> _Excerpted data_
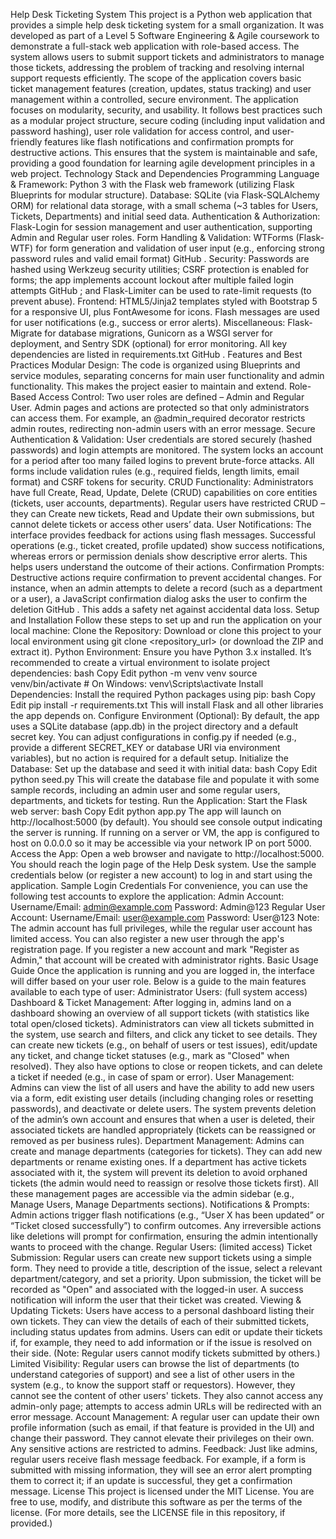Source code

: Help Desk Ticketing System
This project is a Python web application that provides a simple help desk ticketing system for a small organization. It was developed as part of a Level 5 Software Engineering & Agile coursework to demonstrate a full-stack web application with role-based access. The system allows users to submit support tickets and administrators to manage those tickets, addressing the problem of tracking and resolving internal support requests efficiently. The scope of the application covers basic ticket management features (creation, updates, status tracking) and user management within a controlled, secure environment. The application focuses on modularity, security, and usability. It follows best practices such as a modular project structure, secure coding (including input validation and password hashing), user role validation for access control, and user-friendly features like flash notifications and confirmation prompts for destructive actions. This ensures that the system is maintainable and safe, providing a good foundation for learning agile development principles in a web project.
Technology Stack and Dependencies
Programming Language & Framework: Python 3 with the Flask web framework (utilizing Flask Blueprints for modular structure).
Database: SQLite (via Flask-SQLAlchemy ORM) for relational data storage, with a small schema (~3 tables for Users, Tickets, Departments) and initial seed data.
Authentication & Authorization: Flask-Login for session management and user authentication, supporting Admin and Regular user roles.
Form Handling & Validation: WTForms (Flask-WTF) for form generation and validation of user input (e.g., enforcing strong password rules and valid email format)
GitHub
.
Security: Passwords are hashed using Werkzeug security utilities; CSRF protection is enabled for forms; the app implements account lockout after multiple failed login attempts
GitHub
; and Flask-Limiter can be used to rate-limit requests (to prevent abuse).
Frontend: HTML5/Jinja2 templates styled with Bootstrap 5 for a responsive UI, plus FontAwesome for icons. Flash messages are used for user notifications (e.g., success or error alerts).
Miscellaneous: Flask-Migrate for database migrations, Gunicorn as a WSGI server for deployment, and Sentry SDK (optional) for error monitoring. All key dependencies are listed in requirements.txt
GitHub
.
Features and Best Practices
Modular Design: The code is organized using Blueprints and service modules, separating concerns for main user functionality and admin functionality. This makes the project easier to maintain and extend.
Role-Based Access Control: Two user roles are defined – Admin and Regular User. Admin pages and actions are protected so that only administrators can access them. For example, an @admin_required decorator restricts admin routes, redirecting non-admin users with an error message.
Secure Authentication & Validation: User credentials are stored securely (hashed passwords) and login attempts are monitored. The system locks an account for a period after too many failed logins to prevent brute-force attacks. All forms include validation rules (e.g., required fields, length limits, email format) and CSRF tokens for security.
CRUD Functionality: Administrators have full Create, Read, Update, Delete (CRUD) capabilities on core entities (tickets, user accounts, departments). Regular users have restricted CRUD – they can Create new tickets, Read and Update their own submissions, but cannot delete tickets or access other users’ data.
User Notifications: The interface provides feedback for actions using flash messages. Successful operations (e.g., ticket created, profile updated) show success notifications, whereas errors or permission denials show descriptive error alerts. This helps users understand the outcome of their actions.
Confirmation Prompts: Destructive actions require confirmation to prevent accidental changes. For instance, when an admin attempts to delete a record (such as a department or a user), a JavaScript confirmation dialog asks the user to confirm the deletion
GitHub
. This adds a safety net against accidental data loss.
Setup and Installation
Follow these steps to set up and run the application on your local machine:
Clone the Repository: Download or clone this project to your local environment using git clone <repository_url> (or download the ZIP and extract it).
Python Environment: Ensure you have Python 3.x installed. It’s recommended to create a virtual environment to isolate project dependencies:
bash
Copy
Edit
python -m venv venv
source venv/bin/activate   # On Windows: venv\Scripts\activate
Install Dependencies: Install the required Python packages using pip:
bash
Copy
Edit
pip install -r requirements.txt
This will install Flask and all other libraries the app depends on.
Configure Environment (Optional): By default, the app uses a SQLite database (app.db) in the project directory and a default secret key. You can adjust configurations in config.py if needed (e.g., provide a different SECRET_KEY or database URI via environment variables), but no action is required for a default setup.
Initialize the Database: Set up the database and seed it with initial data:
bash
Copy
Edit
python seed.py
This will create the database file and populate it with some sample records, including an admin user and some regular users, departments, and tickets for testing.
Run the Application: Start the Flask web server:
bash
Copy
Edit
python app.py
The app will launch on http://localhost:5000 (by default). You should see console output indicating the server is running. If running on a server or VM, the app is configured to host on 0.0.0.0 so it may be accessible via your network IP on port 5000.
Access the App: Open a web browser and navigate to http://localhost:5000. You should reach the login page of the Help Desk system. Use the sample credentials below (or register a new account) to log in and start using the application.
Sample Login Credentials
For convenience, you can use the following test accounts to explore the application:
Admin Account:
Username/Email: admin@example.com
Password: Admin@123
Regular User Account:
Username/Email: user@example.com
Password: User@123
Note: The admin account has full privileges, while the regular user account has limited access. You can also register a new user through the app's registration page. If you register a new account and mark "Register as Admin," that account will be created with administrator rights.
Basic Usage Guide
Once the application is running and you are logged in, the interface will differ based on your user role. Below is a guide to the main features available to each type of user:
Administrator Users: (full system access)
Dashboard & Ticket Management: After logging in, admins land on a dashboard showing an overview of all support tickets (with statistics like total open/closed tickets). Administrators can view all tickets submitted in the system, use search and filters, and click any ticket to see details. They can create new tickets (e.g., on behalf of users or test issues), edit/update any ticket, and change ticket statuses (e.g., mark as "Closed" when resolved). They also have options to close or reopen tickets, and can delete a ticket if needed (e.g., in case of spam or error).
User Management: Admins can view the list of all users and have the ability to add new users via a form, edit existing user details (including changing roles or resetting passwords), and deactivate or delete users. The system prevents deletion of the admin’s own account and ensures that when a user is deleted, their associated tickets are handled appropriately (tickets can be reassigned or removed as per business rules).
Department Management: Admins can create and manage departments (categories for tickets). They can add new departments or rename existing ones. If a department has active tickets associated with it, the system will prevent its deletion to avoid orphaned tickets (the admin would need to reassign or resolve those tickets first). All these management pages are accessible via the admin sidebar (e.g., Manage Users, Manage Departments sections).
Notifications & Prompts: Admin actions trigger flash notifications (e.g., “User X has been updated” or “Ticket closed successfully”) to confirm outcomes. Any irreversible actions like deletions will prompt for confirmation, ensuring the admin intentionally wants to proceed with the change.
Regular Users: (limited access)
Ticket Submission: Regular users can create new support tickets using a simple form. They need to provide a title, description of the issue, select a relevant department/category, and set a priority. Upon submission, the ticket will be recorded as "Open" and associated with the logged-in user. A success notification will inform the user that their ticket was created.
Viewing & Updating Tickets: Users have access to a personal dashboard listing their own tickets. They can view the details of each of their submitted tickets, including status updates from admins. Users can edit or update their tickets if, for example, they need to add information or if the issue is resolved on their side. (Note: Regular users cannot modify tickets submitted by others.)
Limited Visibility: Regular users can browse the list of departments (to understand categories of support) and see a list of other users in the system (e.g., to know the support staff or requestors). However, they cannot see the content of other users' tickets. They also cannot access any admin-only page; attempts to access admin URLs will be redirected with an error message.
Account Management: A regular user can update their own profile information (such as email, if that feature is provided in the UI) and change their password. They cannot elevate their privileges on their own. Any sensitive actions are restricted to admins.
Feedback: Just like admins, regular users receive flash message feedback. For example, if a form is submitted with missing information, they will see an error alert prompting them to correct it; if an update is successful, they get a confirmation message.
License
This project is licensed under the MIT License. You are free to use, modify, and distribute this software as per the terms of the license. (For more details, see the LICENSE file in this repository, if provided.)
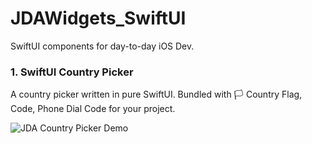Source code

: # JDAWidgets_SwiftUI #
SwiftUI components for day-to-day iOS Dev.

### 1. SwiftUI Country Picker ###

A country picker written in pure SwiftUI. Bundled with 🏳 Country Flag, Code, Phone Dial Code for your project.

![JDA Country Picker Demo](https://github.com/byJeevan/JDAWidgets_SwiftUI/blob/master/country%20picker%20JDA.gif)
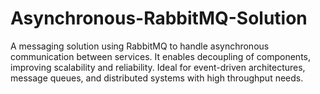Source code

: # Asynchronous-RabbitMQ-Solution
A messaging solution using RabbitMQ to handle asynchronous communication between services. It enables decoupling of components, improving scalability and reliability. Ideal for event-driven architectures, message queues, and distributed systems with high throughput needs.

> _About this task_
If a line holds an image, leave the image out; retype everything else in the entries exactly.

> _Written answer_
Source code

: Help Desk Ticketing System
This project is a Python web application that provides a simple help desk ticketing system for a small organization. It was developed as part of a Level 5 Software Engineering & Agile coursework to demonstrate a full-stack web application with role-based access. The system allows users to submit support tickets and administrators to manage those tickets, addressing the problem of tracking and resolving internal support requests efficiently. The scope of the application covers basic ticket management features (creation, updates, status tracking) and user management within a controlled, secure environment. The application focuses on modularity, security, and usability. It follows best practices such as a modular project structure, secure coding (including input validation and password hashing), user role validation for access control, and user-friendly features like flash notifications and confirmation prompts for destructive actions. This ensures that the system is maintainable and safe, providing a good foundation for learning agile development principles in a web project.
Technology Stack and Dependencies
Programming Language & Framework: Python 3 with the Flask web framework (utilizing Flask Blueprints for modular structure).
Database: SQLite (via Flask-SQLAlchemy ORM) for relational data storage, with a small schema (~3 tables for Users, Tickets, Departments) and initial seed data.
Authentication & Authorization: Flask-Login for session management and user authentication, supporting Admin and Regular user roles.
Form Handling & Validation: WTForms (Flask-WTF) for form generation and validation of user input (e.g., enforcing strong password rules and valid email format)
GitHub
.
Security: Passwords are hashed using Werkzeug security utilities; CSRF protection is enabled for forms; the app implements account lockout after multiple failed login attempts
GitHub
; and Flask-Limiter can be used to rate-limit requests (to prevent abuse).
Frontend: HTML5/Jinja2 templates styled with Bootstrap 5 for a responsive UI, plus FontAwesome for icons. Flash messages are used for user notifications (e.g., success or error alerts).
Miscellaneous: Flask-Migrate for database migrations, Gunicorn as a WSGI server for deployment, and Sentry SDK (optional) for error monitoring. All key dependencies are listed in requirements.txt
GitHub
.
Features and Best Practices
Modular Design: The code is organized using Blueprints and service modules, separating concerns for main user functionality and admin functionality. This makes the project easier to maintain and extend.
Role-Based Access Control: Two user roles are defined – Admin and Regular User. Admin pages and actions are protected so that only administrators can access them. For example, an @admin_required decorator restricts admin routes, redirecting non-admin users with an error message.
Secure Authentication & Validation: User credentials are stored securely (hashed passwords) and login attempts are monitored. The system locks an account for a period after too many failed logins to prevent brute-force attacks. All forms include validation rules (e.g., required fields, length limits, email format) and CSRF tokens for security.
CRUD Functionality: Administrators have full Create, Read, Update, Delete (CRUD) capabilities on core entities (tickets, user accounts, departments). Regular users have restricted CRUD – they can Create new tickets, Read and Update their own submissions, but cannot delete tickets or access other users’ data.
User Notifications: The interface provides feedback for actions using flash messages. Successful operations (e.g., ticket created, profile updated) show success notifications, whereas errors or permission denials show descriptive error alerts. This helps users understand the outcome of their actions.
Confirmation Prompts: Destructive actions require confirmation to prevent accidental changes. For instance, when an admin attempts to delete a record (such as a department or a user), a JavaScript confirmation dialog asks the user to confirm the deletion
GitHub
. This adds a safety net against accidental data loss.
Setup and Installation
Follow these steps to set up and run the application on your local machine:
Clone the Repository: Download or clone this project to your local environment using git clone <repository_url> (or download the ZIP and extract it).
Python Environment: Ensure you have Python 3.x installed. It’s recommended to create a virtual environment to isolate project dependencies:
bash
Copy
Edit
python -m venv venv
source venv/bin/activate   # On Windows: venv\Scripts\activate
Install Dependencies: Install the required Python packages using pip:
bash
Copy
Edit
pip install -r requirements.txt
This will install Flask and all other libraries the app depends on.
Configure Environment (Optional): By default, the app uses a SQLite database (app.db) in the project directory and a default secret key. You can adjust configurations in config.py if needed (e.g., provide a different SECRET_KEY or database URI via environment variables), but no action is required for a default setup.
Initialize the Database: Set up the database and seed it with initial data:
bash
Copy
Edit
python seed.py
This will create the database file and populate it with some sample records, including an admin user and some regular users, departments, and tickets for testing.
Run the Application: Start the Flask web server:
bash
Copy
Edit
python app.py
The app will launch on http://localhost:5000 (by default). You should see console output indicating the server is running. If running on a server or VM, the app is configured to host on 0.0.0.0 so it may be accessible via your network IP on port 5000.
Access the App: Open a web browser and navigate to http://localhost:5000. You should reach the login page of the Help Desk system. Use the sample credentials below (or register a new account) to log in and start using the application.
Sample Login Credentials
For convenience, you can use the following test accounts to explore the application:
Admin Account:
Username/Email: admin@example.com
Password: Admin@123
Regular User Account:
Username/Email: user@example.com
Password: User@123
Note: The admin account has full privileges, while the regular user account has limited access. You can also register a new user through the app's registration page. If you register a new account and mark "Register as Admin," that account will be created with administrator rights.
Basic Usage Guide
Once the application is running and you are logged in, the interface will differ based on your user role. Below is a guide to the main features available to each type of user:
Administrator Users: (full system access)
Dashboard & Ticket Management: After logging in, admins land on a dashboard showing an overview of all support tickets (with statistics like total open/closed tickets). Administrators can view all tickets submitted in the system, use search and filters, and click any ticket to see details. They can create new tickets (e.g., on behalf of users or test issues), edit/update any ticket, and change ticket statuses (e.g., mark as "Closed" when resolved). They also have options to close or reopen tickets, and can delete a ticket if needed (e.g., in case of spam or error).
User Management: Admins can view the list of all users and have the ability to add new users via a form, edit existing user details (including changing roles or resetting passwords), and deactivate or delete users. The system prevents deletion of the admin’s own account and ensures that when a user is deleted, their associated tickets are handled appropriately (tickets can be reassigned or removed as per business rules).
Department Management: Admins can create and manage departments (categories for tickets). They can add new departments or rename existing ones. If a department has active tickets associated with it, the system will prevent its deletion to avoid orphaned tickets (the admin would need to reassign or resolve those tickets first). All these management pages are accessible via the admin sidebar (e.g., Manage Users, Manage Departments sections).
Notifications & Prompts: Admin actions trigger flash notifications (e.g., “User X has been updated” or “Ticket closed successfully”) to confirm outcomes. Any irreversible actions like deletions will prompt for confirmation, ensuring the admin intentionally wants to proceed with the change.
Regular Users: (limited access)
Ticket Submission: Regular users can create new support tickets using a simple form. They need to provide a title, description of the issue, select a relevant department/category, and set a priority. Upon submission, the ticket will be recorded as "Open" and associated with the logged-in user. A success notification will inform the user that their ticket was created.
Viewing & Updating Tickets: Users have access to a personal dashboard listing their own tickets. They can view the details of each of their submitted tickets, including status updates from admins. Users can edit or update their tickets if, for example, they need to add information or if the issue is resolved on their side. (Note: Regular users cannot modify tickets submitted by others.)
Limited Visibility: Regular users can browse the list of departments (to understand categories of support) and see a list of other users in the system (e.g., to know the support staff or requestors). However, they cannot see the content of other users' tickets. They also cannot access any admin-only page; attempts to access admin URLs will be redirected with an error message.
Account Management: A regular user can update their own profile information (such as email, if that feature is provided in the UI) and change their password. They cannot elevate their privileges on their own. Any sensitive actions are restricted to admins.
Feedback: Just like admins, regular users receive flash message feedback. For example, if a form is submitted with missing information, they will see an error alert prompting them to correct it; if an update is successful, they get a confirmation message.
License
This project is licensed under the MIT License. You are free to use, modify, and distribute this software as per the terms of the license. (For more details, see the LICENSE file in this repository, if provided.)
Source code

: # JDAWidgets_SwiftUI #
SwiftUI components for day-to-day iOS Dev.

### 1. SwiftUI Country Picker ###

A country picker written in pure SwiftUI. Bundled with 🏳 Country Flag, Code, Phone Dial Code for your project.

![JDA Country Picker Demo](https://github.com/byJeevan/JDAWidgets_SwiftUI/blob/master/country%20picker%20JDA.gif)
Source code

: # Asynchronous-RabbitMQ-Solution
A messaging solution using RabbitMQ to handle asynchronous communication between services. It enables decoupling of components, improving scalability and reliability. Ideal for event-driven architectures, message queues, and distributed systems with high throughput needs.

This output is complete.